心理検査の信頼性と妥当性は、心理学的評価の質を保証する重要な基準となっています。
ここでは両概念について詳しく解説し、代表的な検査方法もまとめます。
信頼性について
信頼性(reliability)とは、心理検査の結果が一貫していて安定しているか、つまり「同じ条件で受検した際に、ほぼ同じ結果が得られるか」を示す指標です。
- 主な種類
- 内的一貫性:複数の質問項目が一貫した結果を示しているかどうか。
- 再検査信頼性:同じ人が一定期間後に検査を受けた際、結果が類似しているかどうか。

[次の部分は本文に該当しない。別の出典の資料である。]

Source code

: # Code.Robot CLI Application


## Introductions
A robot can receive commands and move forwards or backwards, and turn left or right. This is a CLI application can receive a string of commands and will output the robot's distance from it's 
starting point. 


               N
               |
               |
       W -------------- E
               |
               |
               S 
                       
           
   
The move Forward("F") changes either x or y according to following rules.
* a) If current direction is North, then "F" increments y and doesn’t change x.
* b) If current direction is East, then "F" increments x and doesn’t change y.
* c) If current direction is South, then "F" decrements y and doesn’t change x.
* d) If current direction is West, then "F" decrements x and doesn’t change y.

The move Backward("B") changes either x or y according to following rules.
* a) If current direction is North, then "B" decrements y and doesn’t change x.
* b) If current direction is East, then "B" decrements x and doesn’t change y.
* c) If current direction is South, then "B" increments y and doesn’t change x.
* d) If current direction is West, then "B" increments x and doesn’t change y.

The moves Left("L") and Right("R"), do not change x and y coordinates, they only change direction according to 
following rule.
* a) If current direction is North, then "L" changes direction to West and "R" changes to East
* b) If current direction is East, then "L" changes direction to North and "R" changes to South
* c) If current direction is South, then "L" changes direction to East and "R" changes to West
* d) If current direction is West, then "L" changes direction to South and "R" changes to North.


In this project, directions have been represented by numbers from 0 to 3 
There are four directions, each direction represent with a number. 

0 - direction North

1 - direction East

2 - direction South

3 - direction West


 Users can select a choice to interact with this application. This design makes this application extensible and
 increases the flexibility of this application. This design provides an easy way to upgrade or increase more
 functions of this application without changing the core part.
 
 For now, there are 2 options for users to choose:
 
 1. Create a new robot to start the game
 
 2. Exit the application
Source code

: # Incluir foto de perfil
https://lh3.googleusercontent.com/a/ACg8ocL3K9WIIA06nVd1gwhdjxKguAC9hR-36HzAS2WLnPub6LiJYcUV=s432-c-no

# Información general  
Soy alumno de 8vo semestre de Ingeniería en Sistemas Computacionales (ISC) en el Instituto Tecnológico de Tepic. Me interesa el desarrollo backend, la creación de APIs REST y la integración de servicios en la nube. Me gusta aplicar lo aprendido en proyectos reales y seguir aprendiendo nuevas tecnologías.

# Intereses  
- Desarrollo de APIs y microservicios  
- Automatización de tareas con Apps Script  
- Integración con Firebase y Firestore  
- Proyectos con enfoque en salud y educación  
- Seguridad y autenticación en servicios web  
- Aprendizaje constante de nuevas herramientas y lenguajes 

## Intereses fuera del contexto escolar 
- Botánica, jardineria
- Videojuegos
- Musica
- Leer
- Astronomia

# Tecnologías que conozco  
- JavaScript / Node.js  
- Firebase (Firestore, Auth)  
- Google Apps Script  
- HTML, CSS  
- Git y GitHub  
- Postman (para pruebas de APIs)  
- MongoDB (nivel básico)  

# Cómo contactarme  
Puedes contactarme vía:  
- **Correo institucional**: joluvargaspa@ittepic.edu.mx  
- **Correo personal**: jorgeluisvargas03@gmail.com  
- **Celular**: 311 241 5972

- 平行検査信頼性:似た内容の別バージョンでも結果が一致するかどうか。
- 評定者間信頼性:複数評価者による一貫性があるかどうか。
妥当性について
妥当性(validity)は、「検査が本当に測りたい特性を的確に測定しているか」を示す指標です。「何を測っているか」が重要ポイントとなります。
- 主な種類
- 内容的妥当性:質問内容が測定目標に一致しているか。
- 基準関連妥当性:他の基準となる指標との関係性による妥当性。
- 構成概念妥当性:理論的な構成概念をどれだけ反映しているか。
代表的な心理検査法
心理検査には多数の種類が存在し、目的や評価したい項目によって方法が選ばれます。
- 質問紙法
- Y-G性格検査
- MMPI
- ビッグファイブ性格検査(5因子性格)
- 投影法
- ロールシャッハ・テスト
- SCT(文章完成法)
- TAT(絵画統覚検査)
- 描画テスト
- バウムテスト(樹木画テスト)
- HTPPテスト(家・樹木・人物描画法)
- 人物画テスト
- 作業検査法
- 内田クレペリン精神作業検査
- ベンダー・ゲシュタルトテスト
- 知能・発達検査
- WAIS(成人用知能検査)
- WISC(児童用知能検査)
- 発達障害検査(AQなど)
まとめ
心理検査の質を保証するためには、信頼性(安定して再現性のある結果)と妥当性(本当に測りたいものを測定できていること)の両方が不可欠です。
代表的な心理検査は目的ごとに多様ですが、診断や支援のためには信頼性と妥当性を確認して選定することが重要です。